The crypto bounce followed days of selloff during the conflict. Short sellers across the market took losses as the deal news hit.

Bitcoin Bounces Back Above $65,000

The de-escalation trade had a familiar shape. Bitcoin dropped first, then rallied on the news, the same pattern it traced through earlier episodes of the conflict. On June 8, when the US launched retaliatory strikes against Iran, the price fell sharply, and a subsequent bounce to $64,000 wiped out $320 million in short positions inside 15 minutes, per bitcoin.com.

Monday’s session was a smaller version of the same tape. Bitcoin jumped on the news, slipped back, then consolidated. The two-week high was the headline. The move from Friday’s close ran in the low single digits.

Bitcoin had been trading above $64,000 before tumbling below $63,500 earlier in the weekend as Beirut strikes threatened to derail the talks. The deal news reset the market in a single overnight session.

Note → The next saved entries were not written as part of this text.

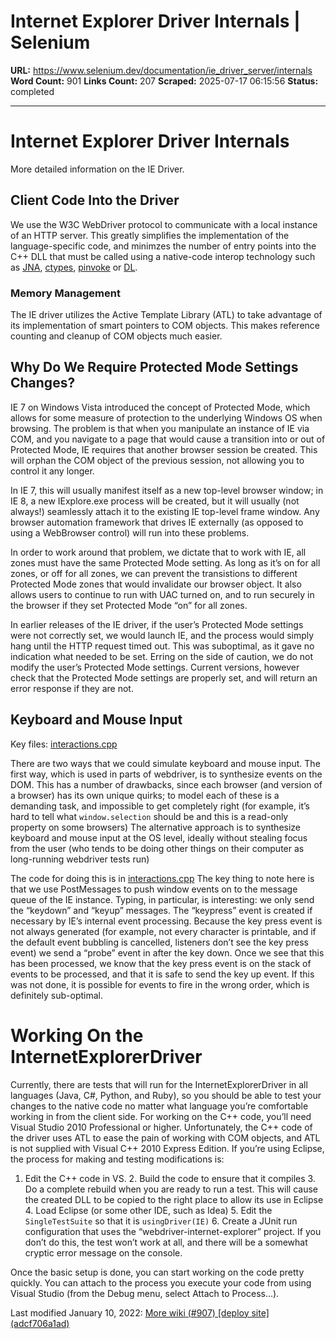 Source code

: # Internet Explorer Driver Internals | Selenium

**URL:** https://www.selenium.dev/documentation/ie_driver_server/internals
**Word Count:** 901
**Links Count:** 207
**Scraped:** 2025-07-17 06:15:56
**Status:** completed

---

# Internet Explorer Driver Internals

More detailed information on the IE Driver.

## Client Code Into the Driver

We use the W3C WebDriver protocol to communicate with a local instance of an HTTP server. This greatly simplifies the implementation of the language-specific code, and minimzes the number of entry points into the C++ DLL that must be called using a native-code interop technology such as [JNA](https://jna.dev.java.net/), [ctypes](http://docs.python.org/library/ctypes.html), [pinvoke](http://msdn.microsoft.com/en-us/library/aa446536.aspx) or [DL](http://www.ruby-doc.org/stdlib/libdoc/dl/rdoc/index.html).

### Memory Management

The IE driver utilizes the Active Template Library \(ATL\) to take advantage of its implementation of smart pointers to COM objects. This makes reference counting and cleanup of COM objects much easier.

## Why Do We Require Protected Mode Settings Changes?

IE 7 on Windows Vista introduced the concept of Protected Mode, which allows for some measure of protection to the underlying Windows OS when browsing. The problem is that when you manipulate an instance of IE via COM, and you navigate to a page that would cause a transition into or out of Protected Mode, IE requires that another browser session be created. This will orphan the COM object of the previous session, not allowing you to control it any longer.

In IE 7, this will usually manifest itself as a new top-level browser window; in IE 8, a new IExplore.exe process will be created, but it will usually \(not always\!\) seamlessly attach it to the existing IE top-level frame window. Any browser automation framework that drives IE externally \(as opposed to using a WebBrowser control\) will run into these problems.

In order to work around that problem, we dictate that to work with IE, all zones must have the same Protected Mode setting. As long as it’s on for all zones, or off for all zones, we can prevent the transistions to different Protected Mode zones that would invalidate our browser object. It also allows users to continue to run with UAC turned on, and to run securely in the browser if they set Protected Mode “on” for all zones.

In earlier releases of the IE driver, if the user’s Protected Mode settings were not correctly set, we would launch IE, and the process would simply hang until the HTTP request timed out. This was suboptimal, as it gave no indication what needed to be set. Erring on the side of caution, we do not modify the user’s Protected Mode settings. Current versions, however check that the Protected Mode settings are properly set, and will return an error response if they are not.

## Keyboard and Mouse Input

Key files: [interactions.cpp](https://github.com/SeleniumHQ/selenium/blob/master/cpp/webdriver-interactions/interactions.cpp)

There are two ways that we could simulate keyboard and mouse input. The first way, which is used in parts of webdriver, is to synthesize events on the DOM. This has a number of drawbacks, since each browser \(and version of a browser\) has its own unique quirks; to model each of these is a demanding task, and impossible to get completely right \(for example, it’s hard to tell what `window.selection` should be and this is a read-only property on some browsers\) The alternative approach is to synthesize keyboard and mouse input at the OS level, ideally without stealing focus from the user \(who tends to be doing other things on their computer as long-running webdriver tests run\)

The code for doing this is in [interactions.cpp](https://github.com/SeleniumHQ/selenium/blob/master/cpp/webdriver-interactions/interactions.cpp) The key thing to note here is that we use PostMessages to push window events on to the message queue of the IE instance. Typing, in particular, is interesting: we only send the “keydown” and “keyup” messages. The “keypress” event is created if necessary by IE’s internal event processing. Because the key press event is not always generated \(for example, not every character is printable, and if the default event bubbling is cancelled, listeners don’t see the key press event\) we send a “probe” event in after the key down. Once we see that this has been processed, we know that the key press event is on the stack of events to be processed, and that it is safe to send the key up event. If this was not done, it is possible for events to fire in the wrong order, which is definitely sub-optimal.

# Working On the InternetExplorerDriver

Currently, there are tests that will run for the InternetExplorerDriver in all languages \(Java, C\#, Python, and Ruby\), so you should be able to test your changes to the native code no matter what language you’re comfortable working in from the client side. For working on the C++ code, you’ll need Visual Studio 2010 Professional or higher. Unfortunately, the C++ code of the driver uses ATL to ease the pain of working with COM objects, and ATL is not supplied with Visual C++ 2010 Express Edition. If you’re using Eclipse, the process for making and testing modifications is:

  1. Edit the C++ code in VS.   2. Build the code to ensure that it compiles   3. Do a complete rebuild when you are ready to run a test. This will cause the created DLL to be copied to the right place to allow its use in Eclipse   4. Load Eclipse \(or some other IDE, such as Idea\)   5. Edit the `SingleTestSuite` so that it is `usingDriver(IE)`   6. Create a JUnit run configuration that uses the “webdriver-internet-explorer” project. If you don’t do this, the test won’t work at all, and there will be a somewhat cryptic error message on the console.

Once the basic setup is done, you can start working on the code pretty quickly. You can attach to the process you execute your code from using Visual Studio \(from the Debug menu, select Attach to Process…\).

Last modified January 10, 2022: [More wiki \(\#907\) \[deploy site\] \(adcf706a1ad\)](https://github.com/SeleniumHQ/seleniumhq.github.io/commit/adcf706a1ad907d028dc57d10201a265972432af) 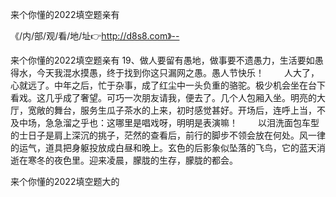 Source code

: 来个你懂的2022填空题亲有

《/内/部/观/看/地/址👉http://d8s8.com》--

来个你懂的2022填空题亲有		19、做人要留有愚地，做事要不遗愚力，生活要如愚得水，今天我混水摸愚，终于找到你这只漏网之愚。愚人节快乐！
　　人大了，心就远了。中年之后，忙于杂事，成了红尘中一头负重的骆驼。极少机会坐在台下看戏。这几乎成了奢望。可巧一次朋友请我，便去了。几个人包厢入坐。明亮的大厅，宽敞的舞台，服务生瓜子茶水的上来，初时感觉甚好。开场后，连呼上当，不及中场，急急溜之乎也：这哪里是唱戏呀，明明是表演嘛！
　　以泪洗面包车型的士日子是肩上深沉的挑子，茫然的查看后，前行的脚步不领会放在何处。风一律的运气，道具把身躯投放成白昼和晚上。玄色的后影象似坠落的飞鸟，它的蓝天消逝在寒冬的夜色里。迎来凌晨，朦胧的生存，朦胧的都会。





来个你懂的2022填空题大的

  • Bitcoin price: $65,546.29, up 1.77% in 24 hours
  • Session high: $65,910
  • Shorts liquidated: roughly $150 million across the crypto market

Two Statements, One Announcement

The deal arrived through two parallel channels, and the language in each placed different weight on different parts of the agreement. Pakistan Prime Minister Shehbaz Sharif broke the news in his full post laying out the peace agreement in the early hours of June 15, Pakistan time, framing it as a regional peace pact with Lebanon explicitly included. US President Donald Trump, in a separate post on Truth Social hours later, framed the same outcome as a US-Iran deal that also reopened a vital oil chokepoint.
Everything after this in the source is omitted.